[[ The input open ]]

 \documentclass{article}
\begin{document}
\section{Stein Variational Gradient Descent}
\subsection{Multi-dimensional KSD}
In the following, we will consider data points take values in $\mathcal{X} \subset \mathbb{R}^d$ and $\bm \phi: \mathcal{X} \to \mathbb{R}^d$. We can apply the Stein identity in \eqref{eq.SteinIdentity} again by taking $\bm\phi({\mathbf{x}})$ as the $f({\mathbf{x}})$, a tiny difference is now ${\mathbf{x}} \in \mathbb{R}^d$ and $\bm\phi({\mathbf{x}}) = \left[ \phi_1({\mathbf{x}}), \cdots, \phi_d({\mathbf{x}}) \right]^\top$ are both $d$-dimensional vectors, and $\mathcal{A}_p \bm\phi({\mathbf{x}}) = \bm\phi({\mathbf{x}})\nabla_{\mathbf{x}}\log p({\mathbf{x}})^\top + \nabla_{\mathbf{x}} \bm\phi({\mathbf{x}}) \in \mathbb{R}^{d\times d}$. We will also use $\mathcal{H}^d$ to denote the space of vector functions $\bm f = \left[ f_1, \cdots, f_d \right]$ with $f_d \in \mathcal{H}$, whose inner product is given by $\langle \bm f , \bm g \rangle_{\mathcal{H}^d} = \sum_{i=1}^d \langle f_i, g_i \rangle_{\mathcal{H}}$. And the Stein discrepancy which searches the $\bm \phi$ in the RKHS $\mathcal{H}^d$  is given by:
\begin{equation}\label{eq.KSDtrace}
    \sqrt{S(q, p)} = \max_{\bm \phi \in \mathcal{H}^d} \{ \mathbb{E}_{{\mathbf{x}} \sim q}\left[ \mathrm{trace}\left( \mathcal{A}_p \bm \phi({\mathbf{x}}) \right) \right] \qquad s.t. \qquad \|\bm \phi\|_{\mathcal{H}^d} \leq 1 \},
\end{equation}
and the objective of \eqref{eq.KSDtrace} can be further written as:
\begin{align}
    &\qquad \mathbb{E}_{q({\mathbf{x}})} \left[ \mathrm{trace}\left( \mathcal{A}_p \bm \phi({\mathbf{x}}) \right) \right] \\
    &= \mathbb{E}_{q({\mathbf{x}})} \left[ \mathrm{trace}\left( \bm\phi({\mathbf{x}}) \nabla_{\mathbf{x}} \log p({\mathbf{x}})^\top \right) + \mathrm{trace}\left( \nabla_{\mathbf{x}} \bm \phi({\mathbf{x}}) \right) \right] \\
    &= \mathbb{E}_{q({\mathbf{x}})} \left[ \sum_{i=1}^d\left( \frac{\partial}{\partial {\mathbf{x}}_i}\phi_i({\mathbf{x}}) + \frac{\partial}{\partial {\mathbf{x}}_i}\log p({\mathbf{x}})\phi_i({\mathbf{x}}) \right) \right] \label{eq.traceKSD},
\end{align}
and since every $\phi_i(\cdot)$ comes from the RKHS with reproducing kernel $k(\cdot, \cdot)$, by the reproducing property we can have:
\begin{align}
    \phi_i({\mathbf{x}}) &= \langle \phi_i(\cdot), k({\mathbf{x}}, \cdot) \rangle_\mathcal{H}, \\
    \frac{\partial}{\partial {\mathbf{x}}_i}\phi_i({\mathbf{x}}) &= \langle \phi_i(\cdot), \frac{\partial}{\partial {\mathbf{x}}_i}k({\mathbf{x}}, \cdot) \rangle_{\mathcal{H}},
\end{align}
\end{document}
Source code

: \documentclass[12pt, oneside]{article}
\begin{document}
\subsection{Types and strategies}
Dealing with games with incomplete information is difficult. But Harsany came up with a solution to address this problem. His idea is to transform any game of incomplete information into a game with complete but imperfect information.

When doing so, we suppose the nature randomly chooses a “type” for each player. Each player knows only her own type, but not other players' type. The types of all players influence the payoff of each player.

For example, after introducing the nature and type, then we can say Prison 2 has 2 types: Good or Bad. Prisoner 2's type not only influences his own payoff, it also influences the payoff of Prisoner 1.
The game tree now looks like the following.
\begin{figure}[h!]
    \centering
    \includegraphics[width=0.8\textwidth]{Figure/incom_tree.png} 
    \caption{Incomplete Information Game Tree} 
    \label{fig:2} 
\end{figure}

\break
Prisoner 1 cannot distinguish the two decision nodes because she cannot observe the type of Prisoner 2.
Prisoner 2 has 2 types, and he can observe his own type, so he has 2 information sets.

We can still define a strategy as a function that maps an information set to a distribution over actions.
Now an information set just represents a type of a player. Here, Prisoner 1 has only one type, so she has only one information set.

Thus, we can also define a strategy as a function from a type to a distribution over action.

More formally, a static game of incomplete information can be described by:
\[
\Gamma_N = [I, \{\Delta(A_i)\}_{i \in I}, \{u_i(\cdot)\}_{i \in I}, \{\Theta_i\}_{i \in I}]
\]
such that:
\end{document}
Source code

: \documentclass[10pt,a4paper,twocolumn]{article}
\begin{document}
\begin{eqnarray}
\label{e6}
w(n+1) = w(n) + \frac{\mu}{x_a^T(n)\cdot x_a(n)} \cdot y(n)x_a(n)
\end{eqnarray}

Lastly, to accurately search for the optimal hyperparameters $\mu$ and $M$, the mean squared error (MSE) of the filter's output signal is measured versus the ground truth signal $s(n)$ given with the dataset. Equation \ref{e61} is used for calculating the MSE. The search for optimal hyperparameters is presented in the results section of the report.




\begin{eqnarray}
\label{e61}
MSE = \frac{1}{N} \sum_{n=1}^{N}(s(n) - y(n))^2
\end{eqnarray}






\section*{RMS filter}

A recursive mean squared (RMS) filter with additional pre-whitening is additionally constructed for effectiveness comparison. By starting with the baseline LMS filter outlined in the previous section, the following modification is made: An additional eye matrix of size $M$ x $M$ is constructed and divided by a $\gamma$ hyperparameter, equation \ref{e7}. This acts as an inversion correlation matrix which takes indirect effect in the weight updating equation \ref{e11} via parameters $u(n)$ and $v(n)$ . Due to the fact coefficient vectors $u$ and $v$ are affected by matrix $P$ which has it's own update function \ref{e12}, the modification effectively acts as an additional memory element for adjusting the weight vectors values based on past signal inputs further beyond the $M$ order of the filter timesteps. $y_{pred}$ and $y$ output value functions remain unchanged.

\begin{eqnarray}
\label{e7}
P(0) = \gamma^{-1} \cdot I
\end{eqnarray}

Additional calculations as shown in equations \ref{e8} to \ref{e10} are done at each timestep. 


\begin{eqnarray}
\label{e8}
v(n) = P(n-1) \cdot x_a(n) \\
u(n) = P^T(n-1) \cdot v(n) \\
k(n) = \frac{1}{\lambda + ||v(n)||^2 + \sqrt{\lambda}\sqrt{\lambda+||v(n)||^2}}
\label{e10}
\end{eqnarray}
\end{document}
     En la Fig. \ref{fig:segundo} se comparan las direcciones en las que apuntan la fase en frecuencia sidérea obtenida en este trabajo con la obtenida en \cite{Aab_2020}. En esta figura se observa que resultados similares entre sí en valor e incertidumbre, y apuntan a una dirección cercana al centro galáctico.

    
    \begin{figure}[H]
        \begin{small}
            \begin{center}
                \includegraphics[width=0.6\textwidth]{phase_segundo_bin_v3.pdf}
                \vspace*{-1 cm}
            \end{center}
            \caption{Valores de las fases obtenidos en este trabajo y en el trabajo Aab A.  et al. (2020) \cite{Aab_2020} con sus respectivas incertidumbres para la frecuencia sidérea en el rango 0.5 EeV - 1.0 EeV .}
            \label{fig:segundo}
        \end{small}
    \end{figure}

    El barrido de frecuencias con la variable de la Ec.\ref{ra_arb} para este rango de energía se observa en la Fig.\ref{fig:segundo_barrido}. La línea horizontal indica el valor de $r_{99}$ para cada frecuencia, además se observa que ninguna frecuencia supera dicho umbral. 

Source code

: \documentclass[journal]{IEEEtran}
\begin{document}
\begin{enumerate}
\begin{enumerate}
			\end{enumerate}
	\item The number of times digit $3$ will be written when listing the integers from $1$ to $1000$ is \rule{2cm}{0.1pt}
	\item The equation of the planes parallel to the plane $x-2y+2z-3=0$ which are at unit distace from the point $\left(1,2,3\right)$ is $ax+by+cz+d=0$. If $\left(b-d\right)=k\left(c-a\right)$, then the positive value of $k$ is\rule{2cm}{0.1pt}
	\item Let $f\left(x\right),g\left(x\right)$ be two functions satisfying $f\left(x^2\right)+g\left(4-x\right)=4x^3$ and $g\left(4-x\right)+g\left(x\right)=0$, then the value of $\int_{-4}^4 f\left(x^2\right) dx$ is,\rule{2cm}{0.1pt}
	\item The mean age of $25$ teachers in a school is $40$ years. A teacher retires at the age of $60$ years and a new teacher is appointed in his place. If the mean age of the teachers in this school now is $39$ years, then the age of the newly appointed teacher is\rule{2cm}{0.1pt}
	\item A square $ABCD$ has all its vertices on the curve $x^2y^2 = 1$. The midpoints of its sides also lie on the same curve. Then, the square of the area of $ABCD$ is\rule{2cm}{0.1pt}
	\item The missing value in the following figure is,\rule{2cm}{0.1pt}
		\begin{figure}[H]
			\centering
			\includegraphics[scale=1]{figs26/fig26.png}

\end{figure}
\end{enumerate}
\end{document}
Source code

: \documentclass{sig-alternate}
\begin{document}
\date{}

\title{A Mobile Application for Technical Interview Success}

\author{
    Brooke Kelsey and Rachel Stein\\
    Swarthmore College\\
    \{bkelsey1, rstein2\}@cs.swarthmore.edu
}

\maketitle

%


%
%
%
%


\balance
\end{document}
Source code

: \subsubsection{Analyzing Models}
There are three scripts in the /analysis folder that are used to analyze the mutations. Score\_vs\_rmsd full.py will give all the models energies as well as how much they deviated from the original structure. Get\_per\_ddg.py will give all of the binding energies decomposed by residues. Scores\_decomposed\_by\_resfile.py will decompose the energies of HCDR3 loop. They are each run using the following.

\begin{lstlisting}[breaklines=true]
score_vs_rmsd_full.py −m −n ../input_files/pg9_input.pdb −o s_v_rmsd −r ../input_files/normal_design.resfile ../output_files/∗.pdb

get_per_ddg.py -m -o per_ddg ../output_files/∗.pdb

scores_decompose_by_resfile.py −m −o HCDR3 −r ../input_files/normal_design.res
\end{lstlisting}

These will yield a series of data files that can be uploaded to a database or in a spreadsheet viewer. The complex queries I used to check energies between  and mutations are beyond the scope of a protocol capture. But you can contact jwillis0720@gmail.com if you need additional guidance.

[[ The input closed ]]

Exercise directions
Copy every line of the data where "langle" is found.

Problem solution
In the following, we will consider data points take values in $\mathcal{X} \subset \mathbb{R}^d$ and $\bm \phi: \mathcal{X} \to \mathbb{R}^d$. We can apply the Stein identity in \eqref{eq.SteinIdentity} again by taking $\bm\phi({\mathbf{x}})$ as the $f({\mathbf{x}})$, a tiny difference is now ${\mathbf{x}} \in \mathbb{R}^d$ and $\bm\phi({\mathbf{x}}) = \left[ \phi_1({\mathbf{x}}), \cdots, \phi_d({\mathbf{x}}) \right]^\top$ are both $d$-dimensional vectors, and $\mathcal{A}_p \bm\phi({\mathbf{x}}) = \bm\phi({\mathbf{x}})\nabla_{\mathbf{x}}\log p({\mathbf{x}})^\top + \nabla_{\mathbf{x}} \bm\phi({\mathbf{x}}) \in \mathbb{R}^{d\times d}$. We will also use $\mathcal{H}^d$ to denote the space of vector functions $\bm f = \left[ f_1, \cdots, f_d \right]$ with $f_d \in \mathcal{H}$, whose inner product is given by $\langle \bm f , \bm g \rangle_{\mathcal{H}^d} = \sum_{i=1}^d \langle f_i, g_i \rangle_{\mathcal{H}}$. And the Stein discrepancy which searches the $\bm \phi$ in the RKHS $\mathcal{H}^d$  is given by:
    \phi_i({\mathbf{x}}) &= \langle \phi_i(\cdot), k({\mathbf{x}}, \cdot) \rangle_\mathcal{H}, \\
    \frac{\partial}{\partial {\mathbf{x}}_i}\phi_i({\mathbf{x}}) &= \langle \phi_i(\cdot), \frac{\partial}{\partial {\mathbf{x}}_i}k({\mathbf{x}}, \cdot) \rangle_{\mathcal{H}},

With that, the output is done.